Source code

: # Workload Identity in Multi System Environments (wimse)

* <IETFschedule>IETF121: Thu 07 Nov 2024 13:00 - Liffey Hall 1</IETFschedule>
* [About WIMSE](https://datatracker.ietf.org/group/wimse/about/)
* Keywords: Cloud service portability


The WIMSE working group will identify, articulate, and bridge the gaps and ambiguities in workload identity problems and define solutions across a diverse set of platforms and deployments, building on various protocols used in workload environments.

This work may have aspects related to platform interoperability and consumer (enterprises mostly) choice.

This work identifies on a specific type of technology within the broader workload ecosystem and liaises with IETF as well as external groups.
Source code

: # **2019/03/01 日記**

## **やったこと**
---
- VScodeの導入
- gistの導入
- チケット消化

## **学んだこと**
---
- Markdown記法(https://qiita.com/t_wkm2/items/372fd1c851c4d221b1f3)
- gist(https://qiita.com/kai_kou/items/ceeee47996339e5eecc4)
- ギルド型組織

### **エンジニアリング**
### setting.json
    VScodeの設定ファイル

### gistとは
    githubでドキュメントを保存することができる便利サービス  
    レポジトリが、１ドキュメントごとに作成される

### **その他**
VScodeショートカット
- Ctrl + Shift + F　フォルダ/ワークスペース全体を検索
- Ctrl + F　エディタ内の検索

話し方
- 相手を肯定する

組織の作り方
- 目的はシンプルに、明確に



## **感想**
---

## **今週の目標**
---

★ ★ ★

** WORK TASK **
Starting at the line that contains "- Ctrl + F　エディタ内の検索", transcribe every line through the last line of the entries above, exactly, and nothing else.

** ANSWER TO THIS TASK **
- Ctrl + F　エディタ内の検索

話し方
- 相手を肯定する

組織の作り方
- 目的はシンプルに、明確に



## **感想**
---

## **今週の目標**
---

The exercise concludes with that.